REQUIRED ACTION:
Repeat, line for line, the entries below from the first line to the line containing "Main. Application should", counting both ends.

SUPPLIED INFORMATION:

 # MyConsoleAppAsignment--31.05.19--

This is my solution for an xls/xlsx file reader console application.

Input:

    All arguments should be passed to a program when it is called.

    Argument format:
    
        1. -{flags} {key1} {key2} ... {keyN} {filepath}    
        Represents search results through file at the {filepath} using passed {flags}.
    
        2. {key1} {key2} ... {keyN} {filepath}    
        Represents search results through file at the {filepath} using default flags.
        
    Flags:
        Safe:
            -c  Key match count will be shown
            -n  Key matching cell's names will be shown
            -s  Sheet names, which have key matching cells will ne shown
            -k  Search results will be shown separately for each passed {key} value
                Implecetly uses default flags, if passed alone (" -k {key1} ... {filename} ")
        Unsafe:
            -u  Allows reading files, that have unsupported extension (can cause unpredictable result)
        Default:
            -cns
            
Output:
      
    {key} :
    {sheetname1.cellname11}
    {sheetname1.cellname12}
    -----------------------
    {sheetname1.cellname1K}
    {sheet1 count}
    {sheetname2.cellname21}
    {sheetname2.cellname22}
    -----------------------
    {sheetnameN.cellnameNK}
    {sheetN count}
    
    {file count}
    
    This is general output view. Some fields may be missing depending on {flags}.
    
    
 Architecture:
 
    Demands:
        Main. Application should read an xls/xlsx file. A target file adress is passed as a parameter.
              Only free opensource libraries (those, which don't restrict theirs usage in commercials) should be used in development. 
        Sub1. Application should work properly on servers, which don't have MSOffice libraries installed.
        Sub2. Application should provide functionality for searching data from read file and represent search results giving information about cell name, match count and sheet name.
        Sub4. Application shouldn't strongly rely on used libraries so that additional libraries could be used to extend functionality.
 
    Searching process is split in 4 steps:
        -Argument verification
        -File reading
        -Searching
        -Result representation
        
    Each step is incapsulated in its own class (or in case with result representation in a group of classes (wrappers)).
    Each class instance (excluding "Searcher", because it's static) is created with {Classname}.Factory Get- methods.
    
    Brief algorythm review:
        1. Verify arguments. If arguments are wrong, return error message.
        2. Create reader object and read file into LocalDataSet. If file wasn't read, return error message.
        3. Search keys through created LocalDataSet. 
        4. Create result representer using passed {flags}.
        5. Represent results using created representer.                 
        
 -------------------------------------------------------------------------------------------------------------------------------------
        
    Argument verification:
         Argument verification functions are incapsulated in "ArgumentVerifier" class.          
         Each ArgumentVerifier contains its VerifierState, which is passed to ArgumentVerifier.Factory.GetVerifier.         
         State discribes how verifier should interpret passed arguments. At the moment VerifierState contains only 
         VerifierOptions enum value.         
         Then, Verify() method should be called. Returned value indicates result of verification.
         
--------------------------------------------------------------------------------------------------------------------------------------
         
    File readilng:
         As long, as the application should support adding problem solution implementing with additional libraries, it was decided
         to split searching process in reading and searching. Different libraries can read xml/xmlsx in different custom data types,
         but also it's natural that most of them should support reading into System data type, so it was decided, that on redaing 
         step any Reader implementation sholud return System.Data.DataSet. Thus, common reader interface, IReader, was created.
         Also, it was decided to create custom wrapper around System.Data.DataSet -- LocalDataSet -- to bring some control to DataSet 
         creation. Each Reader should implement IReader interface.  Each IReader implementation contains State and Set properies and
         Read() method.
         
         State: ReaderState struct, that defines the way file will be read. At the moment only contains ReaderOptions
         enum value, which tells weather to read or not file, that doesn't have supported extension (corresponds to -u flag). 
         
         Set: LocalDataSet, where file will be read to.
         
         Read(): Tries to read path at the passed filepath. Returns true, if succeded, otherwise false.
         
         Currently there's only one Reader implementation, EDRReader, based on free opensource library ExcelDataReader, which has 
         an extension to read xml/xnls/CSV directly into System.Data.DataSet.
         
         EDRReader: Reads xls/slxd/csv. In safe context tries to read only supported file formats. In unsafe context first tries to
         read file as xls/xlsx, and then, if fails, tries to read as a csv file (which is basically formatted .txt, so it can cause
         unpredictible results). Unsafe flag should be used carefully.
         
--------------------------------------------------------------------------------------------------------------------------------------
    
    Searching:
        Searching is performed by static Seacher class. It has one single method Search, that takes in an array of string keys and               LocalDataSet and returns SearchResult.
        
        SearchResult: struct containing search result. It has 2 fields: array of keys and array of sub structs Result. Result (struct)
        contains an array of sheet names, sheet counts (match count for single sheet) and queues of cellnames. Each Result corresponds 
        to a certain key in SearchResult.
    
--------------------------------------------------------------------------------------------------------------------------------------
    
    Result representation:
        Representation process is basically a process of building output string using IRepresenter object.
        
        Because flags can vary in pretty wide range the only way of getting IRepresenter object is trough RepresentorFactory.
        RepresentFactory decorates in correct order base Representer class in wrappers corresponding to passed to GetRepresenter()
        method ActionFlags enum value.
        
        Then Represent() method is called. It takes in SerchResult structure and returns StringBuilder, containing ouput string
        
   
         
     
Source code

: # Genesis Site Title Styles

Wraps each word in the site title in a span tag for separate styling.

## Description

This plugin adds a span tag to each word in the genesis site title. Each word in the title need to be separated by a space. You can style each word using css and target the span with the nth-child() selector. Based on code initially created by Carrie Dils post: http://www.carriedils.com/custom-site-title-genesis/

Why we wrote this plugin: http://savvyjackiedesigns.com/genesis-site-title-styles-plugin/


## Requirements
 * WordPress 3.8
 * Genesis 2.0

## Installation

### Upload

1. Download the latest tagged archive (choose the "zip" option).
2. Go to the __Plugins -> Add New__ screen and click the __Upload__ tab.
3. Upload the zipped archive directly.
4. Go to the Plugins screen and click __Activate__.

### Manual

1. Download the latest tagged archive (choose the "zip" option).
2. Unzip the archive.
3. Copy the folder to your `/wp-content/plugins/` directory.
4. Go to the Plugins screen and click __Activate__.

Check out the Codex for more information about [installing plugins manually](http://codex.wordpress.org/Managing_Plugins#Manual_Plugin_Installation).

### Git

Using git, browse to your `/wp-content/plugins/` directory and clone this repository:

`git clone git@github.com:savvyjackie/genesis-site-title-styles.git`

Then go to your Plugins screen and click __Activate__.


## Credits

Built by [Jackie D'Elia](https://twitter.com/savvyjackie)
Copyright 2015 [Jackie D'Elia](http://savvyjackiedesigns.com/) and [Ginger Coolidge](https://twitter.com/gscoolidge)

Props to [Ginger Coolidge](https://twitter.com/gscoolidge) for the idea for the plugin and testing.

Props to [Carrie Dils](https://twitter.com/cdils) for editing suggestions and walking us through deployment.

COMPLETED TASK:
 # MyConsoleAppAsignment--31.05.19--

This is my solution for an xls/xlsx file reader console application.

Input:

    All arguments should be passed to a program when it is called.

    Argument format:
    
        1. -{flags} {key1} {key2} ... {keyN} {filepath}    
        Represents search results through file at the {filepath} using passed {flags}.
    
        2. {key1} {key2} ... {keyN} {filepath}    
        Represents search results through file at the {filepath} using default flags.
        
    Flags:
        Safe:
            -c  Key match count will be shown
            -n  Key matching cell's names will be shown
            -s  Sheet names, which have key matching cells will ne shown
            -k  Search results will be shown separately for each passed {key} value
                Implecetly uses default flags, if passed alone (" -k {key1} ... {filename} ")
        Unsafe:
            -u  Allows reading files, that have unsupported extension (can cause unpredictable result)
        Default:
            -cns
            
Output:
      
    {key} :
    {sheetname1.cellname11}
    {sheetname1.cellname12}
    -----------------------
    {sheetname1.cellname1K}
    {sheet1 count}
    {sheetname2.cellname21}
    {sheetname2.cellname22}
    -----------------------
    {sheetnameN.cellnameNK}
    {sheetN count}
    
    {file count}
    
    This is general output view. Some fields may be missing depending on {flags}.
    
    
 Architecture:
 
    Demands:
        Main. Application should read an xls/xlsx file. A target file adress is passed as a parameter.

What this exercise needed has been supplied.